The Federal Enterprise Architecture

It was February 6, 2002 when the development of Federal Enterprise Architecture (FEA) is inaugurated. It was led by the U.S. Office Management and Budget (OMB), their goal is to identify the opportunities to make the processes simplier and to unify work along agencies and within the business lines of the Federal government. The output of this endeavour will have a more emphasis on citizens.

FEA intends to obey the Clinger-Cohen Act and give a common methodology for the acquisition of information technology (IT) in the federal government of the United States. FEA aims to ease information sharing to federal agencies, to minimize its costs and to improve the services to the US citizens.

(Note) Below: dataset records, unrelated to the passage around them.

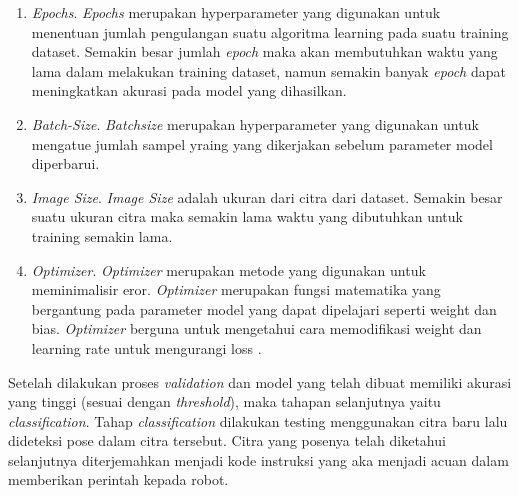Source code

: \begin{enumerate}
  \item \emph{Epochs}. \emph{Epochs} merupakan hyperparameter yang digunakan untuk menentuan jumlah pengulangan suatu algoritma learning pada suatu training dataset. Semakin besar jumlah \emph{epoch} maka akan membutuhkan waktu yang lama dalam melakukan training dataset, namun semakin banyak \emph{epoch} dapat meningkatkan akurasi pada model yang dihasilkan.
  \item \emph{Batch-Size}. \emph{Batchsize} merupakan hyperparameter yang digunakan untuk mengatue jumlah sampel yraing yang dikerjakan sebelum parameter model diperbarui.
  \item \emph{Image Size}. \emph{Image Size} adalah ukuran dari citra dari dataset. Semakin besar suatu ukuran citra maka semakin lama waktu yang dibutuhkan untuk training semakin lama.
  \item \emph{Optimizer}. \emph{Optimizer} merupakan metode yang digunakan untuk meminimalisir eror. \emph{Optimizer} merupakan fungsi matematika yang bergantung pada parameter model yang dapat dipelajari seperti weight dan bias. \emph{Optimizer} berguna untuk mengetahui cara memodifikasi weight dan learning rate untuk mengurangi loss \parencite{optimizer}.
\end{enumerate} 
Setelah dilakukan proses \emph{validation} dan model yang telah dibuat memiliki akurasi yang tinggi (sesuai dengan \emph{threshold}), maka tahapan selanjutnya yaitu \emph{classification}. Tahap \emph{classification} dilakukan testing menggunakan citra baru lalu dideteksi pose dalam citra tersebut. Citra yang posenya telah diketahui selanjutnya diterjemahkan menjadi kode instruksi yang aka menjadi acuan dalam memberikan perintah kepada robot.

Currently, FEA is a compilation of reference models that harness a common ontology and taxonomy for the description of the IT resources. These include the Business Reference Model, the Data Reference Model, the Performance Reference Model, the Service Component Reference Model and the Technical Reference Model.

Not unlike the architecture efforts in the past that flunk, FEA is completely business-driven. Business Reference Model is its foundation, which shows the government s Lines of Business and its services.

The common framework of this business-based foundation are, budget allocation, performance measurement, information sharing, E-Government, budget/performance integration, component-based architectures and cross-agency collaboration.

The OMB released the FEA Data Reference Model (DRM) Final Version 2.0. on December 21, 2005. It is a cohort to four other FEA reference models. It aims to facilitate analysis between agencies and to identify gaps, duplicative investments and opportunities for a collaboration inside and across Federal Agencies. 

It is said that FEA DRM is intended to be a part of a 124-member Working Group that is composed of 30 US federal agencies in the three primary areas of the government (defense, civil and intelligence).